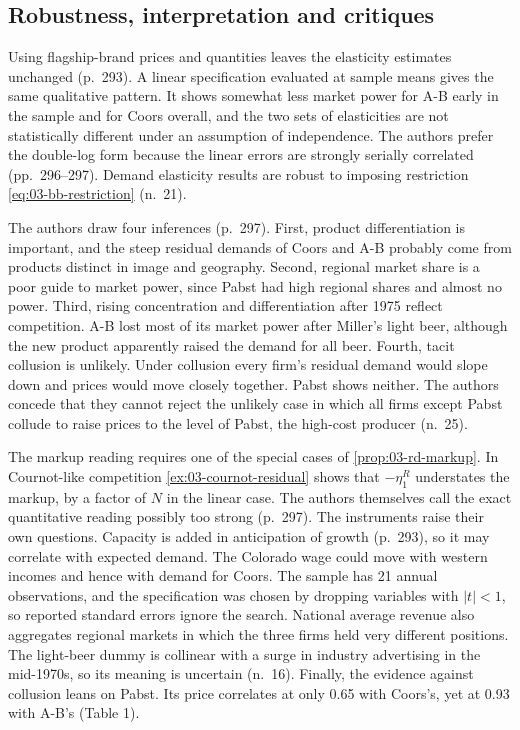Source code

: \subsection{Robustness, interpretation and critiques}\label{sec:03-bb-critique}

 Using flagship-brand prices and quantities leaves the elasticity estimates unchanged
(p.~293). A linear specification evaluated at sample means gives the same qualitative pattern. It shows
somewhat less market power for A-B early in the sample and for Coors overall, and the two sets of
elasticities are not statistically different under an assumption of independence. The authors prefer the
double-log form because the linear errors are strongly serially correlated (pp.~296--297). Demand elasticity
results are robust to imposing restriction \eqref{eq:03-bb-restriction} (n.~21).

 The authors draw four inferences (p.~297). First, product differentiation is
important, and the steep residual demands of Coors and A-B probably come from products distinct in image and
geography. Second, regional market share is a poor guide to market power, since Pabst had high regional
shares and almost no power. Third, rising concentration and differentiation after 1975 reflect competition.
A-B lost most of its market power after Miller's light beer, although the new product apparently raised the
demand for all beer. Fourth, tacit collusion is unlikely. Under collusion every firm's residual demand would
slope down and prices would move closely together. Pabst shows neither. The authors concede that they cannot
reject the unlikely case in which all firms except Pabst collude to raise prices to the level of Pabst, the
high-cost producer (n.~25).

 The markup reading requires one of the special cases of \cref{prop:03-rd-markup}. In
Cournot-like competition \cref{ex:03-cournot-residual} shows that $-\eta^R_1$ understates the markup, by a
factor of $N$ in the linear case. The authors themselves call the exact quantitative reading possibly too
strong (p.~297). The instruments raise their own questions. Capacity is added in anticipation of growth
(p.~293), so it may correlate with expected demand. The Colorado wage could move with western incomes and
hence with demand for Coors. The sample has 21 annual observations, and the specification was chosen by
dropping variables with $|t| < 1$, so reported standard errors ignore the search. National average revenue
also aggregates regional markets in which the three firms held very different positions. The light-beer dummy
is collinear with a surge in industry advertising in the mid-1970s, so its meaning is uncertain (n.~16).
Finally, the evidence against collusion leans on Pabst. Its price correlates at only 0.65 with Coors's, yet
at 0.93 with A-B's (Table 1).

--------------------------------

Exercise directions: Return all lines of the material above in which "specification" occurs.

Exercise result:
(p.~293). A linear specification evaluated at sample means gives the same qualitative pattern. It shows
hence with demand for Coors. The sample has 21 annual observations, and the specification was chosen by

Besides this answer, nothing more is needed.